RELATED: What Is a Browser Cookie?
You’ll See Messages on Websites Over and Over Again
Many websites are designed to show messages the first time you visit them. They set a cookie in your browser indicating you’ve seen the message and don’t want to see it again in the future. If you visit the website a second time, you won’t see the message. But, if you clear your cookies, the website won’t realize you’ve visited it and will show you the message again.
We do that here on How-To Geek, in fact: when you visit our site for the first time, we display a one-time message asking if you’d like to sign up to our newsletter. If you decline this message, we won’t ask you to subscribe to the newsletter again for an entire year. We achieve that by storing a cookie on your system. But if you clear your cookies every day, you’ll see that overlay every day. In this case, the cookie is actually intended to stop the site from being intrusive.
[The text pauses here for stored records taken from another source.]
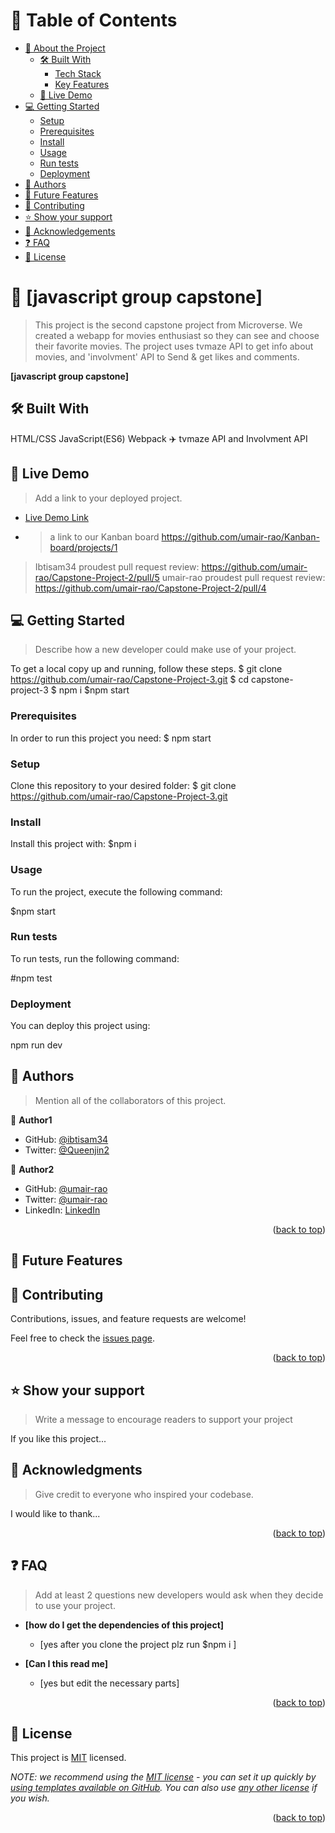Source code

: 

# 📗 Table of Contents

- [📖 About the Project](#about-project)
  - [🛠 Built With](#built-with)
    - [Tech Stack](#tech-stack)
    - [Key Features](#key-features)
  - [🚀 Live Demo](#live-demo)
- [💻 Getting Started](#getting-started)
  - [Setup](#setup)
  - [Prerequisites](#prerequisites)
  - [Install](#install)
  - [Usage](#usage)
  - [Run tests](#run-tests)
  - [Deployment](#triangular_flag_on_post-deployment)
- [👥 Authors](#authors)
- [🔭 Future Features](#future-features)
- [🤝 Contributing](#contributing)
- [⭐️ Show your support](#support)
- [🙏 Acknowledgements](#acknowledgements)
- [❓ FAQ](#faq)
- [📝 License](#license)

<!-- PROJECT DESCRIPTION -->

# 📖 [javascript group capstone] 

> This project is the second capstone project from Microverse. We created a webapp for movies enthusiast so they can see and choose their favorite movies. The project uses tvmaze API to get info about movies, and 'involvment' API to Send & get likes and comments.

**[javascript group capstone]** 

## 🛠 Built With 
HTML/CSS
JavaScript(ES6)
Webpack ✈️
tvmaze API and Involvment API



## 🚀 Live Demo <a name="live-demo"></a>

> Add a link to your deployed project.

- [Live Demo Link](https://umair-rao.github.io/Capstone-Project-2/dist/)
- > a link to our Kanban board https://github.com/umair-rao/Kanban-board/projects/1

> Ibtisam34 proudest pull request review: https://github.com/umair-rao/Capstone-Project-2/pull/5
> umair-rao proudest pull request review: https://github.com/umair-rao/Capstone-Project-2/pull/4

<!-- GETTING STARTED -->

## 💻 Getting Started <a name="getting-started"></a>

> Describe how a new developer could make use of your project.

To get a local copy up and running, follow these steps.
$ git clone https://github.com/umair-rao/Capstone-Project-3.git $ 
cd capstone-project-3 
$ npm i
$npm start 

### Prerequisites

In order to run this project you need:
$ npm start

### Setup

Clone this repository to your desired folder:
$ git clone https://github.com/umair-rao/Capstone-Project-3.git


### Install

Install this project with:
$npm i

### Usage

To run the project, execute the following command:

$npm start

### Run tests

To run tests, run the following command:

#npm test

### Deployment

You can deploy this project using:

  npm run dev

<!-- AUTHORS -->

## 👥 Authors <a name="authors"></a>

> Mention all of the collaborators of this project.

👤 **Author1**

- GitHub: [@ibtisam34](https://github.com/ibtisam34)
- Twitter: [@Queenjin2](https://twitter.com/Queenjin2)


👤 **Author2**

- GitHub: [@umair-rao](https://github.com/umair-rao)
- Twitter: [@umair-rao](https://twitter.com/umair-rao)
- LinkedIn: [LinkedIn](https://linkedin.com/in/umair-muqeem)

<p align="right">(<a href="#readme-top">back to top</a>)</p>

<!-- FUTURE FEATURES -->

## 🔭 Future Features <a name="future-features"></a>

<!-- CONTRIBUTING -->

## 🤝 Contributing <a name="contributing"></a>

Contributions, issues, and feature requests are welcome!

Feel free to check the [issues page](../../issues/).

<p align="right">(<a href="#readme-top">back to top</a>)</p>

<!-- SUPPORT -->

## ⭐️ Show your support <a name="support"></a>

> Write a message to encourage readers to support your project

If you like this project...

<!-- ACKNOWLEDGEMENTS -->

## 🙏 Acknowledgments <a name="acknowledgements"></a>

> Give credit to everyone who inspired your codebase.

I would like to thank...

<p align="right">(<a href="#readme-top">back to top</a>)</p>

<!-- FAQ (optional) -->

## ❓ FAQ <a name="faq"></a>

> Add at least 2 questions new developers would ask when they decide to use your project.

- **[how do I get the dependencies of this project]**

  - [yes after you clone the project plz run $npm i ]

- **[Can I this read me]**

  - [yes but edit the necessary parts]

<p align="right">(<a href="#readme-top">back to top</a>)</p>

<!-- LICENSE -->

## 📝 License <a name="license"></a>

This project is [MIT](./LICENSE) licensed.

_NOTE: we recommend using the [MIT license](https://choosealicense.com/licenses/mit/) - you can set it up quickly by [using templates available on GitHub](https://docs.github.com/en/communities/setting-up-your-project-for-healthy-contributions/adding-a-license-to-a-repository). You can also use [any other license](https://choosealicense.com/licenses/) if you wish._

<p align="right">(<a href="#readme-top">back to top</a>)</p>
Many, many other websites do similar things. Websites based in Europe, for example, often show cookie warnings when you visit them the first time. To hide the message so you don’t see it again, the website has to set a cookie in your browser. If you clear cookies—or prevent websites from setting cookies in the first place—you’ll see that cookie warning message each time you visit the site.
These are just a few examples, but you’ll run into repeated subscription, welcome, and warning messages on many different websites if you make clearing your cookies a habit. This is what cookies are designed for. They allow websites to store tiny bits of data in your web browser and remember various preferences between your visits.
Websites Will Keep Asking You to Sign Back In
If you clear your cookies, you’ll lose your login state and you’ll have to sign back into that account and all the other accounts you use. If you clear your cookies regularly, you’ll find you have to sign into your accounts a lot more often than most people.
You can mitigate this annoyance a bit by using a good password manager that fills out your login credentials for you, but it can still be irritating. And it gets even more annoying if you’re using two-factor authentication to protect your accounts, which you should. You’ll have to sign into your account with your username and password and then provide a two-factor authentication code after every time you clear your cookies. And who wants to do that?
RELATED: Why You Should Use a Password Manager, and How to Get Started
Websites like your bank or credit card company may ask you to answer additional security questions when you try to log in after clearing your cookies, too. They can’t remember you’ve previously signed in from your browser if you clear your cookies (that’s what happens when you select options like “Don’t ask again on this computer”), so you’ll find yourself with longer login processes.
Yes, cookies are also used to target ads based on your browsing activity. That’s why you might see ads for a product you were looking at on Amazon after browsing to another website, for example. But cookies aren’t just something used to track your browsing and advertise to you. They’re an important feature websites rely on. If you’re going to disable cookies entirely or regularly clear them, you’ll run into all kinds of annoyances all across the web. Whether that’s worth it is up to you.